» WHAT IS BEING ASKED: Print exactly the lines below between the line holding "margin:25px 0;" and the line holding "float:left;", inclusive, and nothing more.

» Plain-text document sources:
↓↓↓

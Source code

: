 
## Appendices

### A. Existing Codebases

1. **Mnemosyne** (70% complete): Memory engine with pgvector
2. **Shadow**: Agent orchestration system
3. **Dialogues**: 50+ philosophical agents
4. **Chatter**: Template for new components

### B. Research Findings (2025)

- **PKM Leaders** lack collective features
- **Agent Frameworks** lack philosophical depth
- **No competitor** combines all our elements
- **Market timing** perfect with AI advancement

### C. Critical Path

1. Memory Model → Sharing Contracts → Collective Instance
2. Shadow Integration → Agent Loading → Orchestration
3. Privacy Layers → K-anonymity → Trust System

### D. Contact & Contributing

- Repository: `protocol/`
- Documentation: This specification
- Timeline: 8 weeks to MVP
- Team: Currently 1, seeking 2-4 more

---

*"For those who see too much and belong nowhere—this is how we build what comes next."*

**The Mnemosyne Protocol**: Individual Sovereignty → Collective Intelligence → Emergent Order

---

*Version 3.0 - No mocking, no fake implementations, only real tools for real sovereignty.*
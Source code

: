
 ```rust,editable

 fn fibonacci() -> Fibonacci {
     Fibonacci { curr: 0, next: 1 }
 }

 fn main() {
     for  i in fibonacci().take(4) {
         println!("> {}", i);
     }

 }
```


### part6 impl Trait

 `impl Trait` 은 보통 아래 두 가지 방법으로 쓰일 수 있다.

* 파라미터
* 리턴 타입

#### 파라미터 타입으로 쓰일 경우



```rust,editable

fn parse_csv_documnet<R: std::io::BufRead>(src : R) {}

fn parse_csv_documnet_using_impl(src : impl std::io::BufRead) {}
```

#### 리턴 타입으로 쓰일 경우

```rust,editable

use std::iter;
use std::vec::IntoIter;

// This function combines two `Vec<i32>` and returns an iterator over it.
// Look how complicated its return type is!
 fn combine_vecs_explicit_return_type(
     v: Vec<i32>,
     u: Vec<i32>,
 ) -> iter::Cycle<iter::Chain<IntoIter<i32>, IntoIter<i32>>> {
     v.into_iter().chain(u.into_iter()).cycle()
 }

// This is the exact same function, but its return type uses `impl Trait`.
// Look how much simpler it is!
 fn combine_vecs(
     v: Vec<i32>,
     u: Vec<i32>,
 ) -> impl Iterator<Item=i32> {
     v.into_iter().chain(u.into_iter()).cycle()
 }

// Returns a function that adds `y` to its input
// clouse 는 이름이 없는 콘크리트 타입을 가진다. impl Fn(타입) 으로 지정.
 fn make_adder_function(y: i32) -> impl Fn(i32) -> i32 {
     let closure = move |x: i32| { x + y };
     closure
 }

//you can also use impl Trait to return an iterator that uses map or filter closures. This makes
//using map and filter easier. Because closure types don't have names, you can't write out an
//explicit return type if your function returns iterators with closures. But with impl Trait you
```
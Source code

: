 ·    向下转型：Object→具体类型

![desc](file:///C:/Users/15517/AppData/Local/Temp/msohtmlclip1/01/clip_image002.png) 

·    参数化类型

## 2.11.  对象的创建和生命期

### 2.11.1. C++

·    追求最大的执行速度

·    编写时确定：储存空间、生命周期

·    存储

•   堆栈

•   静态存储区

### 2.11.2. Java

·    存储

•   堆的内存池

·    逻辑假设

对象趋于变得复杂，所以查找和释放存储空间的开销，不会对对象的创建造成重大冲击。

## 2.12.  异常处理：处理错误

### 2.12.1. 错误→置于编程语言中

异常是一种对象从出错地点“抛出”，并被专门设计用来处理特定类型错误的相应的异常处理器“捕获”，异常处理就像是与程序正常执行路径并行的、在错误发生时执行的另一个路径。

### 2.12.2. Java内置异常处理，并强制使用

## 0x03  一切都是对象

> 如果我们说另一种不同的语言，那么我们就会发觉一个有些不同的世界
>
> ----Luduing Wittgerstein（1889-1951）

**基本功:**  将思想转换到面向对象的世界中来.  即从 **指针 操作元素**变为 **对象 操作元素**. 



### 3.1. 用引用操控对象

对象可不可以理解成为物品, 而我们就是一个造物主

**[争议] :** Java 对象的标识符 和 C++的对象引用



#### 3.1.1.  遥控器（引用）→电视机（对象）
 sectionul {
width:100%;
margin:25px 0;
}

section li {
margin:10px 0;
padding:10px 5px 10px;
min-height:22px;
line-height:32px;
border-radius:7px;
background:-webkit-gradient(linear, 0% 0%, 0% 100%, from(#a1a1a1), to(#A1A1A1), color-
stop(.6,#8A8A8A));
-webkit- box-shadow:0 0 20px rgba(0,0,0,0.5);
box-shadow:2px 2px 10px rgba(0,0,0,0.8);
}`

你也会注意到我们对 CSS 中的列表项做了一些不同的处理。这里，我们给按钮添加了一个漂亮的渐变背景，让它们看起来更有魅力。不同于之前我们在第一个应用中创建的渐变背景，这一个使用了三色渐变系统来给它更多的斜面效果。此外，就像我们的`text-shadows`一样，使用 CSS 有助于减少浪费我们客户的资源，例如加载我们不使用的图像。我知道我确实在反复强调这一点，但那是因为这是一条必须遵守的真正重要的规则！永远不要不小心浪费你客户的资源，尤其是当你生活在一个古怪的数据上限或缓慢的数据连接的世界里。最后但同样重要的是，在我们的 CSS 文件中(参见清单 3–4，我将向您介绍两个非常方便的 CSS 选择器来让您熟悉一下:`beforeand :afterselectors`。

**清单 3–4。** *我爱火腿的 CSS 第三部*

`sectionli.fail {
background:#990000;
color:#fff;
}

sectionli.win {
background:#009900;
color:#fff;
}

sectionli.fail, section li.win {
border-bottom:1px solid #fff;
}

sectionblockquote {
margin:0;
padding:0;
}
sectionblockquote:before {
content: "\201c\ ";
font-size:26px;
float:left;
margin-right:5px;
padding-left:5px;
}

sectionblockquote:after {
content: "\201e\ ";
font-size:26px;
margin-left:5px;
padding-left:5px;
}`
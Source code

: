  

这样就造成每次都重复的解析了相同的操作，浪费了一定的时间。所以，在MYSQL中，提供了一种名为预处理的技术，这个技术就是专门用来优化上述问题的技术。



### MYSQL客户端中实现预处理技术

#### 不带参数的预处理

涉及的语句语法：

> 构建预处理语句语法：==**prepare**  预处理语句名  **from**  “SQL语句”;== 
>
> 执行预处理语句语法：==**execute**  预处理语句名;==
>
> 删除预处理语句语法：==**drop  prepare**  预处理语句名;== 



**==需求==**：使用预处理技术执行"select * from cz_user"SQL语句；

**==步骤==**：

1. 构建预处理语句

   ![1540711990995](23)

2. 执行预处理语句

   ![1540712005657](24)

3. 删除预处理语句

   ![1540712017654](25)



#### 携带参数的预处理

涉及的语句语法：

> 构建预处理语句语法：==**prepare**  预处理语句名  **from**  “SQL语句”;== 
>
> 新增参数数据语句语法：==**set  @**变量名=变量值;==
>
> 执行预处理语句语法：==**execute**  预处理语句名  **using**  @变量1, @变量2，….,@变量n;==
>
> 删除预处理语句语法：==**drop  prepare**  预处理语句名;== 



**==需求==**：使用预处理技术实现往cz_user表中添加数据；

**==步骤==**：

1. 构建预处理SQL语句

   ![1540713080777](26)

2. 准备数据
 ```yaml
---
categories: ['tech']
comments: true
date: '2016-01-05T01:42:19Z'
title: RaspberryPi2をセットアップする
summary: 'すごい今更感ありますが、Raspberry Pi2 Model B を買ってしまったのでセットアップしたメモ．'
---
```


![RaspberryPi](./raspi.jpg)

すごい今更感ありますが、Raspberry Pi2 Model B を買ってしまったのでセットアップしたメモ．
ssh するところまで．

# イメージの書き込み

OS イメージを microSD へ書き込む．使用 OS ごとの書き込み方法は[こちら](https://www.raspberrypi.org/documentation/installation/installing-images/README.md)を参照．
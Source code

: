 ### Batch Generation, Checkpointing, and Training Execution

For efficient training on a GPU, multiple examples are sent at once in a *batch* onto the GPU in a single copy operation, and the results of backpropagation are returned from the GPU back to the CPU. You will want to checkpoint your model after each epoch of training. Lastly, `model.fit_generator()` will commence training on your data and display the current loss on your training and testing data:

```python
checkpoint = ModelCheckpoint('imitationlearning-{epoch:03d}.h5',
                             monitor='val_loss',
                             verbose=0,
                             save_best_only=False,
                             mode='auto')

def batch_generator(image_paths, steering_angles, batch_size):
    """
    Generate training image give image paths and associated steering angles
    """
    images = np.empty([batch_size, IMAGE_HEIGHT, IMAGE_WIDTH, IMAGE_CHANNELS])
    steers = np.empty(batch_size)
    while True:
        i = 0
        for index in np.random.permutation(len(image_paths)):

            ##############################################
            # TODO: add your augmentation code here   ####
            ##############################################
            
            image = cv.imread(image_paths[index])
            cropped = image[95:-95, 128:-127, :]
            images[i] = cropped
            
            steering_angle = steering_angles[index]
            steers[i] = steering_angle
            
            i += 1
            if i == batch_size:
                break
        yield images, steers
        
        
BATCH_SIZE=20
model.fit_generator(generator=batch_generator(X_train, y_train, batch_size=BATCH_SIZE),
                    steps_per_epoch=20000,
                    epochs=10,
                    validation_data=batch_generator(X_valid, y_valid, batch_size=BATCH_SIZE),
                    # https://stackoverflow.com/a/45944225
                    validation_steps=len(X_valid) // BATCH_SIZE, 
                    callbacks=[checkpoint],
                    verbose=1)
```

↑↑↑

» ANSWER SECTION:
margin:25px 0;
}

section li {
margin:10px 0;
padding:10px 5px 10px;
min-height:22px;
line-height:32px;
border-radius:7px;
background:-webkit-gradient(linear, 0% 0%, 0% 100%, from(#a1a1a1), to(#A1A1A1), color-
stop(.6,#8A8A8A));
-webkit- box-shadow:0 0 20px rgba(0,0,0,0.5);
box-shadow:2px 2px 10px rgba(0,0,0,0.8);
}`

你也会注意到我们对 CSS 中的列表项做了一些不同的处理。这里，我们给按钮添加了一个漂亮的渐变背景，让它们看起来更有魅力。不同于之前我们在第一个应用中创建的渐变背景，这一个使用了三色渐变系统来给它更多的斜面效果。此外，就像我们的`text-shadows`一样，使用 CSS 有助于减少浪费我们客户的资源，例如加载我们不使用的图像。我知道我确实在反复强调这一点，但那是因为这是一条必须遵守的真正重要的规则！永远不要不小心浪费你客户的资源，尤其是当你生活在一个古怪的数据上限或缓慢的数据连接的世界里。最后但同样重要的是，在我们的 CSS 文件中(参见清单 3–4，我将向您介绍两个非常方便的 CSS 选择器来让您熟悉一下:`beforeand :afterselectors`。

**清单 3–4。** *我爱火腿的 CSS 第三部*

`sectionli.fail {
background:#990000;
color:#fff;
}

sectionli.win {
background:#009900;
color:#fff;
}

sectionli.fail, section li.win {
border-bottom:1px solid #fff;
}

sectionblockquote {
margin:0;
padding:0;
}
sectionblockquote:before {
content: "\201c\ ";
font-size:26px;
float:left;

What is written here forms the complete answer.